» **Extracted information**:
+ + + + +

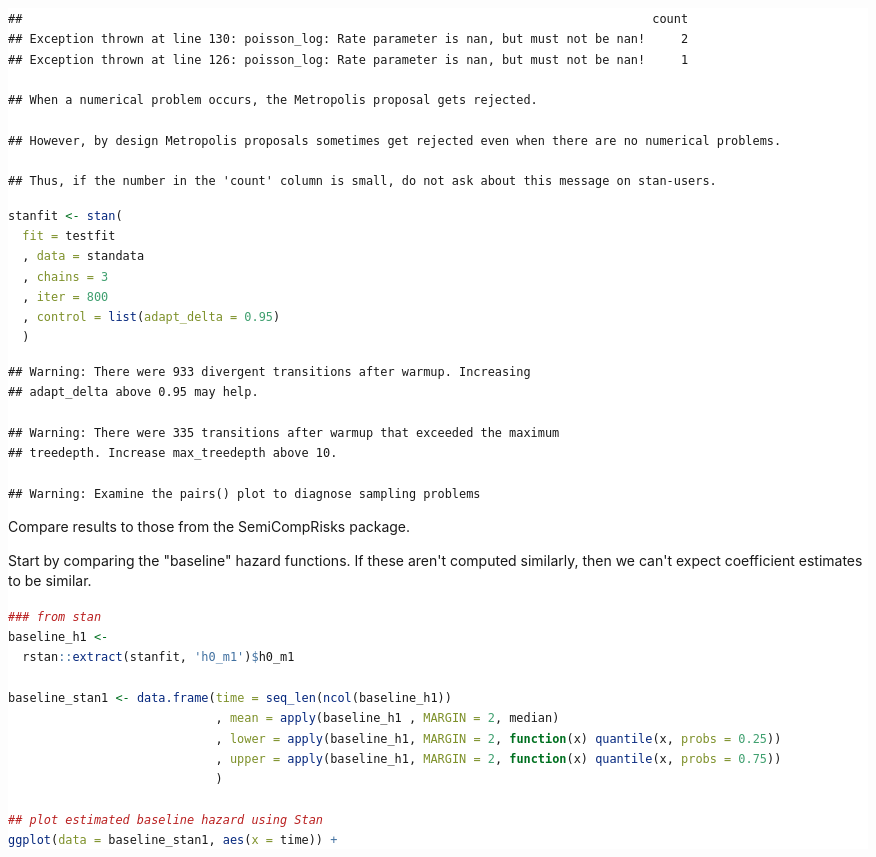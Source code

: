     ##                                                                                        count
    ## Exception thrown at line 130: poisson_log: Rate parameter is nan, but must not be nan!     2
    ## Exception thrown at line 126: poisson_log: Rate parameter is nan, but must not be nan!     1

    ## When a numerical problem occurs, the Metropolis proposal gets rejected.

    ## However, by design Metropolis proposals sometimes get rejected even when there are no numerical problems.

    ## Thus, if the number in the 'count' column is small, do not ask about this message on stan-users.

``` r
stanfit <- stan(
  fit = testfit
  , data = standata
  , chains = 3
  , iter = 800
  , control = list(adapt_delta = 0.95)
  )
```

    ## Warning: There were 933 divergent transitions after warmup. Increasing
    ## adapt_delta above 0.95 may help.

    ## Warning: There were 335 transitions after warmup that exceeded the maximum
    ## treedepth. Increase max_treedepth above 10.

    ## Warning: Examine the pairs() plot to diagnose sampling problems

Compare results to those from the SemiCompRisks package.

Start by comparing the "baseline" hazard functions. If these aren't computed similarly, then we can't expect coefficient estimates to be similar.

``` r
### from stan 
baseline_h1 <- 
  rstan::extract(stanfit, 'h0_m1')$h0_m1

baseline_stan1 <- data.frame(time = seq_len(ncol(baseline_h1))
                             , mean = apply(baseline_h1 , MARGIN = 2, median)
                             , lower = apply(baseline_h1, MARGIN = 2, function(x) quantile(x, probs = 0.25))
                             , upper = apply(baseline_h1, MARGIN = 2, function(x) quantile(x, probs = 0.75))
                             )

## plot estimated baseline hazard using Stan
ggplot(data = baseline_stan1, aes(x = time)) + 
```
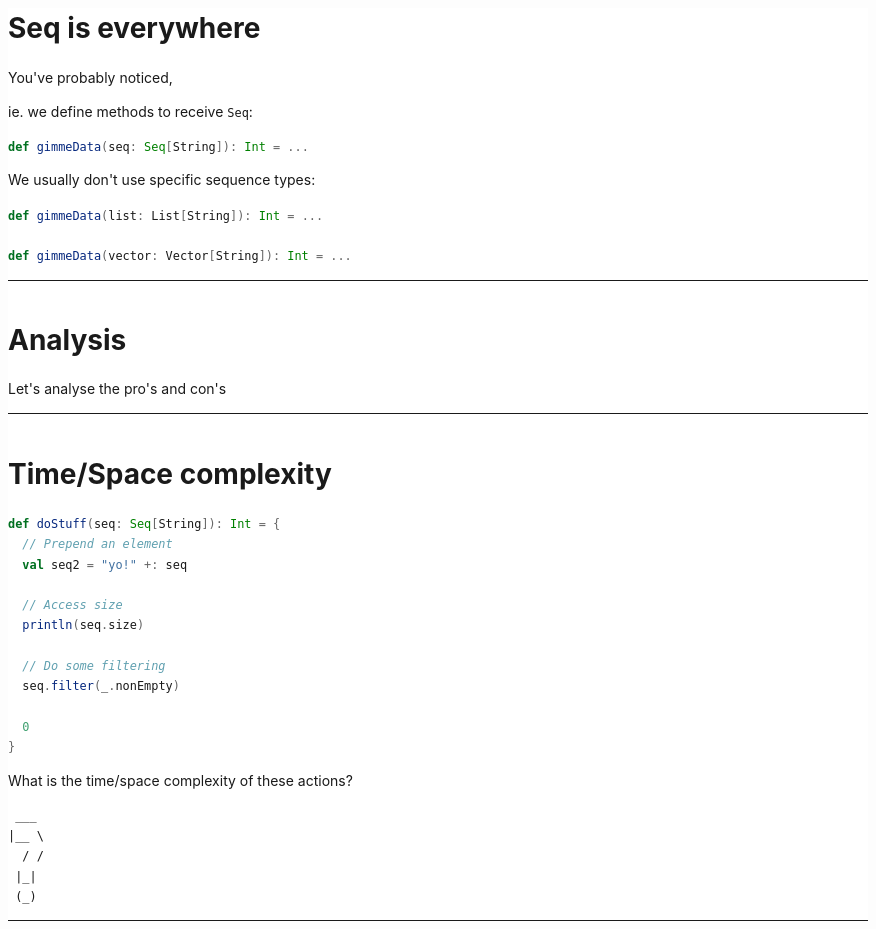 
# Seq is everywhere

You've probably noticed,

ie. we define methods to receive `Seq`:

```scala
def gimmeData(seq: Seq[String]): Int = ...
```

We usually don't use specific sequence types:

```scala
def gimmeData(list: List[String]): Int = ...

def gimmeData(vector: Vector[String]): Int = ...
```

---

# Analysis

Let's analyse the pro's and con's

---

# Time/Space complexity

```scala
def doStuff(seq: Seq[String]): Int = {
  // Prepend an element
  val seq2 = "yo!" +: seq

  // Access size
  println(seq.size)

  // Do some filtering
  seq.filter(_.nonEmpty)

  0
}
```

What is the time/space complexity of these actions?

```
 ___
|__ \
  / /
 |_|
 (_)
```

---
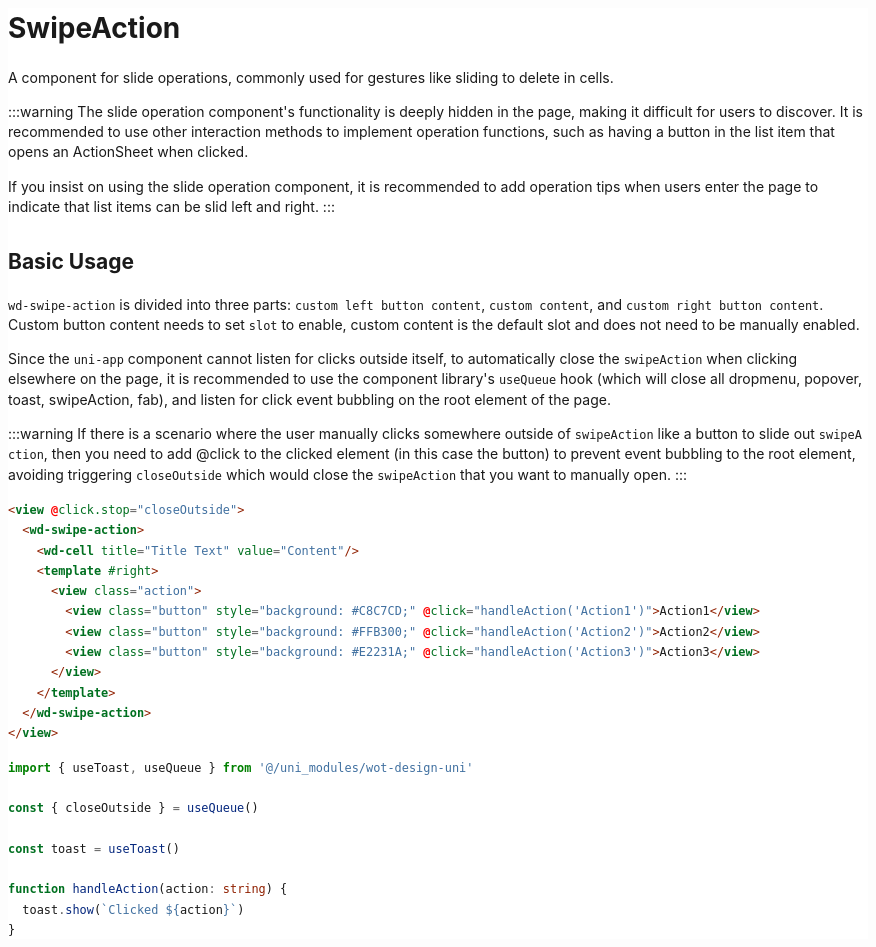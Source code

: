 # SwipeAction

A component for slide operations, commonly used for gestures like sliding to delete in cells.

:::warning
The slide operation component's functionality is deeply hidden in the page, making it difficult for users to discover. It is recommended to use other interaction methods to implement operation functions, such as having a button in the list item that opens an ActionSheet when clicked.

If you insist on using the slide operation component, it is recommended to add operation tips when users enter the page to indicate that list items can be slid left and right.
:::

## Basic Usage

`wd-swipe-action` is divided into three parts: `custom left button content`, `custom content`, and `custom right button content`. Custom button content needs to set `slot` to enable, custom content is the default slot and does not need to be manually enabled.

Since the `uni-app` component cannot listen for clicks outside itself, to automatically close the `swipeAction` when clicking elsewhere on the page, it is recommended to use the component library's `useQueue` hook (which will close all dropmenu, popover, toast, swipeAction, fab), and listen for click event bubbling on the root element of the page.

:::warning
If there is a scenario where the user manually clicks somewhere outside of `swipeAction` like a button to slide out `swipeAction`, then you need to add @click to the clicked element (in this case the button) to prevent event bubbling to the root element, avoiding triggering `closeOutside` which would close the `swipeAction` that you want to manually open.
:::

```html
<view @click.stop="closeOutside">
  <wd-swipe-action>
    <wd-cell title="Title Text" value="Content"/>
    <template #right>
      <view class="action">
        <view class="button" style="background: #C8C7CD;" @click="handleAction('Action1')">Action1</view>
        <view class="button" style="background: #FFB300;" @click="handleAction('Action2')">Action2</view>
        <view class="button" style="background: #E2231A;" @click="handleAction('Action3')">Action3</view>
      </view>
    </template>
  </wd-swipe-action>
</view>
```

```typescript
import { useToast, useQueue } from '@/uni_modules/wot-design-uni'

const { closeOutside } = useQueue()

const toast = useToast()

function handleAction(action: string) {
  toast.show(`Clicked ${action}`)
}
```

+ + + + +

» **About this task**: Lines holding the string "then" must be copied out of the entries above.

» **Response**:
Start by comparing the "baseline" hazard functions. If these aren't computed similarly, then we can't expect coefficient estimates to be similar.
If there is a scenario where the user manually clicks somewhere outside of `swipeAction` like a button to slide out `swipeAction`, then you need to add @click to the clicked element (in this case the button) to prevent event bubbling to the root element, avoiding triggering `closeOutside` which would close the `swipeAction` that you want to manually open.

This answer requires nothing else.